TTS ke-13, HISKI dan Dedikasi Tak Kenal Lelah untuk Sastra Indonesia

ORCANEWS. ID - "Sastra adalah denyut nadi bangsa," kata Dr. Yeni Artanti, M.Hum, membuka acara Tukar Tutur Sastra ke-13 dengan semangat yang menggugah.
Sebagai Sekretaris Jenderal Himpunan Sarjana-Kesusastraan Indonesia (HISKI), ia mengingatkan bahwa sastra bukan sekadar warisan, melainkan medium untuk membangun karakter bangsa. Pernyataan ini menggema dalam diskusi yang berlangsung hangat pada Sabtu, 18 Januari 2024.
Acara yang diadakan via Zoom ini menjadi ajang berkumpulnya para sastrawan dan akademisi dari seluruh Indonesia. Dengan semangat keberlanjutan tradisi literasi, Tukar Tutur Sastra ke-13 mengukuhkan komitmen HISKI dalam memperkuat peran sastra di tanah air.
Dr. Yeni juga menyampaikan pesan dari Ketua Umum HISKI, Prof. Dr. Novi Anoegrajekti, M.Hum, yang menegaskan pentingnya semangat berkarya demi bangsa.
Salah satu momen berkesan adalah presentasi Dr. Agustan, S.Pd., M.Pd., Ketua HISKI Komisariat Sulawesi Tengah. Ia memaparkan inovasi pewarisan sastra lokal melalui alih wahana permainan tradisional anak Kaili ke dalam seni pertunjukan.
"Kita perlu menjaga tradisi ini tetap hidup dengan cara yang relevan," ujarnya penuh keyakinan.

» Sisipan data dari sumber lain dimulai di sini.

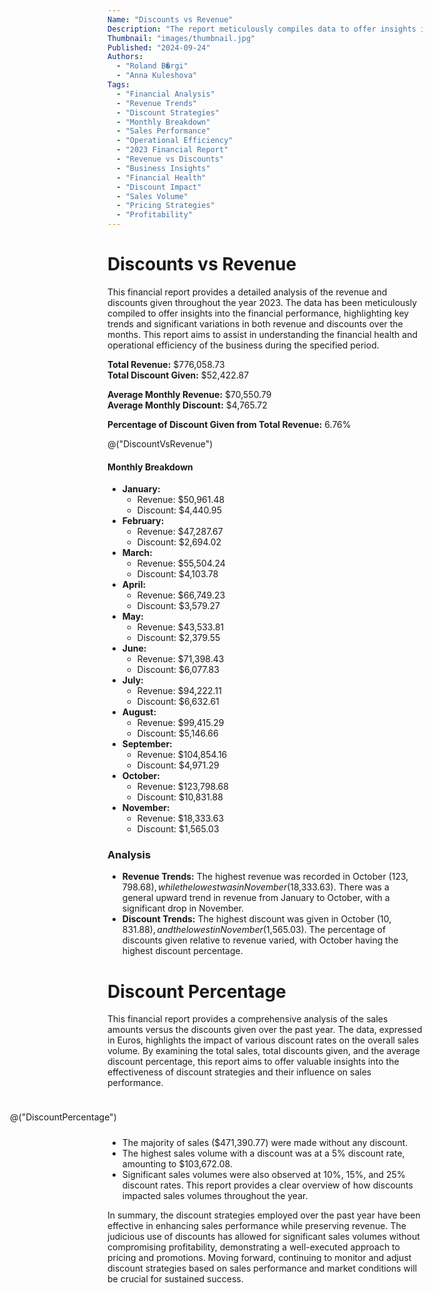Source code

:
 ```yaml
---
Name: "Discounts vs Revenue"
Description: "The report meticulously compiles data to offer insights into the financial performance of the business, highlighting key trends and significant variations in both revenue and discounts over the months. It aims to assist in understanding the financial health and operational efficiency during the specified period. This detailed analysis provides valuable insights into the effectiveness of discount strategies and their influence on sales performance."
Thumbnail: "images/thumbnail.jpg"
Published: "2024-09-24"
Authors:
  - "Roland B�rgi"
  - "Anna Kuleshova"
Tags:
  - "Financial Analysis"
  - "Revenue Trends"
  - "Discount Strategies"
  - "Monthly Breakdown"
  - "Sales Performance"
  - "Operational Efficiency"
  - "2023 Financial Report"
  - "Revenue vs Discounts"
  - "Business Insights"
  - "Financial Health"
  - "Discount Impact"
  - "Sales Volume"
  - "Pricing Strategies"
  - "Profitability"
---
```


# Discounts vs Revenue

<style>
    .discount-percentage-chart {
        float: right;
        width: 50%;
        min-width: 650px;
        max-width: 650px;
        max-height: 300px;
        margin: 10px;
    }
</style>

This financial report provides a detailed analysis of the revenue and discounts given throughout the year 2023. The data has been meticulously compiled to offer insights into the financial performance, highlighting key trends and significant variations in both revenue and discounts over the months. This report aims to assist in understanding the financial health and operational efficiency of the business during the specified period.

**Total Revenue:** $776,058.73  
**Total Discount Given:** $52,422.87

**Average Monthly Revenue:** $70,550.79  
**Average Monthly Discount:** $4,765.72

**Percentage of Discount Given from Total Revenue:** 6.76%

@("DiscountVsRevenue")

#### Monthly Breakdown
- **January:**
  - Revenue: $50,961.48
  - Discount: $4,440.95
- **February:**
  - Revenue: $47,287.67
  - Discount: $2,694.02
- **March:**
  - Revenue: $55,504.24
  - Discount: $4,103.78
- **April:**
  - Revenue: $66,749.23
  - Discount: $3,579.27
- **May:**
  - Revenue: $43,533.81
  - Discount: $2,379.55
- **June:**
  - Revenue: $71,398.43
  - Discount: $6,077.83
- **July:**
  - Revenue: $94,222.11
  - Discount: $6,632.61
- **August:**
  - Revenue: $99,415.29
  - Discount: $5,146.66
- **September:**
  - Revenue: $104,854.16
  - Discount: $4,971.29
- **October:**
  - Revenue: $123,798.68
  - Discount: $10,831.88
- **November:**
  - Revenue: $18,333.63
  - Discount: $1,565.03

### Analysis
- **Revenue Trends:** The highest revenue was recorded in October ($123,798.68), while the lowest was in November ($18,333.63). There was a general upward trend in revenue from January to October, with a significant drop in November.
- **Discount Trends:** The highest discount was given in October ($10,831.88), and the lowest in November ($1,565.03). The percentage of discounts given relative to revenue varied, with October having the highest discount percentage.

# Discount Percentage

This financial report provides a comprehensive analysis of the sales amounts versus the discounts given over the past year. The data, expressed in Euros, highlights the impact of various discount rates on the overall sales volume. By examining the total sales, total discounts given, and the average discount percentage, this report aims to offer valuable insights into the effectiveness of discount strategies and their influence on sales performance.

<div class="discount-percentage-chart">

@("DiscountPercentage")

</div>

- The majority of sales ($471,390.77) were made without any discount.
- The highest sales volume with a discount was at a 5% discount rate, amounting to $103,672.08.
- Significant sales volumes were also observed at 10%, 15%, and 25% discount rates.
This report provides a clear overview of how discounts impacted sales volumes throughout the year.

In summary, the discount strategies employed over the past year have been effective in enhancing sales performance while preserving revenue. The judicious use of discounts has allowed for significant sales volumes without compromising profitability, demonstrating a well-executed approach to pricing and promotions. Moving forward, continuing to monitor and adjust discount strategies based on sales performance and market conditions will be crucial for sustained success.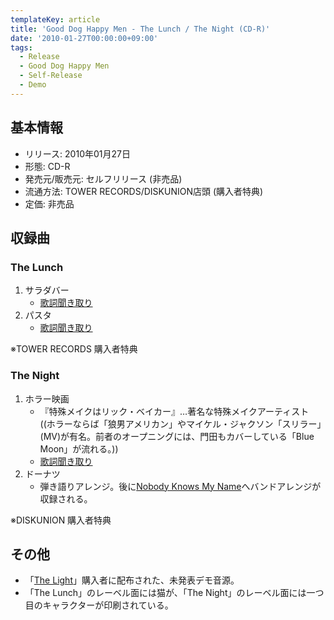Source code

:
 ```yaml
---
templateKey: article
title: 'Good Dog Happy Men - The Lunch / The Night (CD-R)'
date: '2010-01-27T00:00:00+09:00'
tags:
  - Release
  - Good Dog Happy Men
  - Self-Release
  - Demo
---
```

## 基本情報

* リリース: 2010年01月27日
* 形態: CD-R
* 発売元/販売元: セルフリリース (非売品)
* 流通方法: TOWER RECORDS/DISKUNION店頭 (購入者特典)
* 定価: 非売品

## 収録曲

### The Lunch

1. サラダバー
   * [歌詞聞き取り](/articles/2010-01-27-000001_01)
1. パスタ
   * [歌詞聞き取り](/articles/2010-01-27-000001_02)

※TOWER RECORDS 購入者特典

### The Night

1. ホラー映画
   * 『特殊メイクはリック・ベイカー』…著名な特殊メイクアーティスト ((ホラーならば「狼男アメリカン」やマイケル・ジャクソン「スリラー」(MV)が有名。前者のオープニングには、門田もカバーしている「Blue Moon」が流れる。))
   * [歌詞聞き取り](/articles/2010-01-27-000001_03)
1. ドーナツ
   * 弾き語りアレンジ。後に[Nobody Knows My Name](/articles/2011-06-02-000000)へバンドアレンジが収録される。

※DISKUNION 購入者特典

## その他

* 「[The Light](/articles/2010-01-27-000000)」購入者に配布された、未発表デモ音源。
* 「The Lunch」のレーベル面には猫が、「The Night」のレーベル面には一つ目のキャラクターが印刷されている。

Dr. Agustan pun memamparkan, dalam konteks masyarakat Kaili, tradisi lisan dan permainan tradisional memiliki peran penting sebagai media pembentukan identitas budaya. Pewarisan nilai-nilai ini bukan hanya upaya mempertahankan tradisi, tetapi juga strategi untuk memperkuat koneksi antargenerasi. Dengan mengadaptasi permainan tradisional menjadi seni pertunjukan, sastra lokal tidak hanya dilestarikan, tetapi juga menjadi lebih menarik dan relevan bagi generasi muda.

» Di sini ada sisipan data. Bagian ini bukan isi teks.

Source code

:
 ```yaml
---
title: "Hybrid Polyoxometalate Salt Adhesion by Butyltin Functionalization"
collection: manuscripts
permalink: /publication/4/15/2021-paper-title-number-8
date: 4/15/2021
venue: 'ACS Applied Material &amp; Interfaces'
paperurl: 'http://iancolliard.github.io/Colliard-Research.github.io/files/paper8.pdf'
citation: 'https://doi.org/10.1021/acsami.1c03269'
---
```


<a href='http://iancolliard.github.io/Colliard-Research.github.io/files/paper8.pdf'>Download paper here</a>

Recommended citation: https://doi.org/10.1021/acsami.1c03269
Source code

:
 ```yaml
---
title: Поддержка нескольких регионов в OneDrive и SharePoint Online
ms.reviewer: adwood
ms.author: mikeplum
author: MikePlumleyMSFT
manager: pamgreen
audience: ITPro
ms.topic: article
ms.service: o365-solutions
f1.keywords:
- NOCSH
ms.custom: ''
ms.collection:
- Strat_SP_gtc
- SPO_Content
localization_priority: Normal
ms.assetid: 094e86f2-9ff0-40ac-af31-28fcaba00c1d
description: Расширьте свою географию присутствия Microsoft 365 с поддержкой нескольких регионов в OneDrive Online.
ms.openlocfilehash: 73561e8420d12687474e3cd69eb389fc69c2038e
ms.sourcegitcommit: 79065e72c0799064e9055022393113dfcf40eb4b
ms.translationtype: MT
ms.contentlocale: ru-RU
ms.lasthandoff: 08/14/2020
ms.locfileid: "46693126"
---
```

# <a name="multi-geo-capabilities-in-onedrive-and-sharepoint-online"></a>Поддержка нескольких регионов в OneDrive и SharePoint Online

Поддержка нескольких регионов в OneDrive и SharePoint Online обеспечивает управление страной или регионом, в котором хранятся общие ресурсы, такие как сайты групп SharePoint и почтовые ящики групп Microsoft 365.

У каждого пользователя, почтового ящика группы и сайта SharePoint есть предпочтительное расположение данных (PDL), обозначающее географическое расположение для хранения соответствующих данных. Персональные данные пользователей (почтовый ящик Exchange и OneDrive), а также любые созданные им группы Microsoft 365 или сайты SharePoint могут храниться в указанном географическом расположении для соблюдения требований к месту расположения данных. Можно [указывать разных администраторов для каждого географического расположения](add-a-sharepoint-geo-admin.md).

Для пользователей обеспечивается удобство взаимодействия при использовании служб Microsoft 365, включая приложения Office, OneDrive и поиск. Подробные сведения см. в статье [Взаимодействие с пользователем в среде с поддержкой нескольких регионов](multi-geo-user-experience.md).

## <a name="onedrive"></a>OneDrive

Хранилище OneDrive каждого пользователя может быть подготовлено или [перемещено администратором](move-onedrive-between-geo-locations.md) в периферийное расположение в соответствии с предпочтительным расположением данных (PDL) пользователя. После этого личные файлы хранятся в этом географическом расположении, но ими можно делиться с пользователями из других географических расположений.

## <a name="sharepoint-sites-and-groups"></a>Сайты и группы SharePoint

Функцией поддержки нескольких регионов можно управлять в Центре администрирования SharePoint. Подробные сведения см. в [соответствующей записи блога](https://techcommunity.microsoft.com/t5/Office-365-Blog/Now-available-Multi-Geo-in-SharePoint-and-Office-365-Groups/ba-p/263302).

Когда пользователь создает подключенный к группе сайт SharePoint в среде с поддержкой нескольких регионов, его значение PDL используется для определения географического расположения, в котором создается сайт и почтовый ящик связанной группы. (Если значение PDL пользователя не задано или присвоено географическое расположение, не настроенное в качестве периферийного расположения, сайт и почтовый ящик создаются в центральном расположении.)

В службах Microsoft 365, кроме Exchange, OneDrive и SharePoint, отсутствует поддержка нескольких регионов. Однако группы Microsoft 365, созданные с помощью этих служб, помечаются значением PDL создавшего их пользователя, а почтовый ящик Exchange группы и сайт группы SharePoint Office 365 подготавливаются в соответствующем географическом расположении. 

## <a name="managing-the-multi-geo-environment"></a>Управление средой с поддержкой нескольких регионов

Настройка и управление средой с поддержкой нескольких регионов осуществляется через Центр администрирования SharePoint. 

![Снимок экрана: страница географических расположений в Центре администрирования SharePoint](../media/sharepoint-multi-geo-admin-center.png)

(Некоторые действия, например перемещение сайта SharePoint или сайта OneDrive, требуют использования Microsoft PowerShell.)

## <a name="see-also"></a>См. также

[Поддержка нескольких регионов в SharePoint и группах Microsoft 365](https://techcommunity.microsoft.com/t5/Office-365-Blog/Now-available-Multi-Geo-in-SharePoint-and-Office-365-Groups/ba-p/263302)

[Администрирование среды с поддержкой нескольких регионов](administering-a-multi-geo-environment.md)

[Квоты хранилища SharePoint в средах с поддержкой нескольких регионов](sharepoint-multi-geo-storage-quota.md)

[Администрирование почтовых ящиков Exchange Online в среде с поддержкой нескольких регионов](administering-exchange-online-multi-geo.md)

Lebih lanjut, Ia juga menyoroti alih wahana dari permainan tradisional anak Kaili ke seni pertunjukan merupakan langkah inovatif yang menggabungkan nilai-nilai tradisional dengan pendekatan kreatif. Metode ini tidak hanya memberikan ruang baru bagi ekspresi budaya, tetapi juga menjadikannya lebih mudah diterima oleh khalayak yang lebih luas. Seni pertunjukan memungkinkan cerita-cerita tradisional dikemas ulang dalam format yang menarik secara visual dan emosional, sehingga mampu menarik minat generasi muda yang lebih akrab dengan budaya populer modern.
Lebih penting lagi, menjaga tradisi tetap hidup membutuhkan cara yang sesuai dengan perkembangan zaman. Alih wahana ini tidak hanya menjadi sarana hiburan, tetapi juga medium edukasi yang efektif untuk menyampaikan nilai-nilai budaya. Dengan melibatkan komunitas lokal, pemerintah, dan institusi pendidikan, pendekatan ini memiliki potensi untuk menjadi model pelestarian budaya yang berkelanjutan, memperkuat identitas budaya masyarakat Kaili, sekaligus membangun kebanggaan akan warisan lokal.
Sementara itu, Dr. Yosi Wulandari, M.Pd., membawa energi baru dalam membedah karya sastra melalui kajian mendalam terhadap mitos merantau dalam karya Gus TF Sakai. Dengan sudut pandang tajam, ia mengajak peserta memahami bagaimana sastra menjadi refleksi kompleksitas realitas sosial yang penuh makna.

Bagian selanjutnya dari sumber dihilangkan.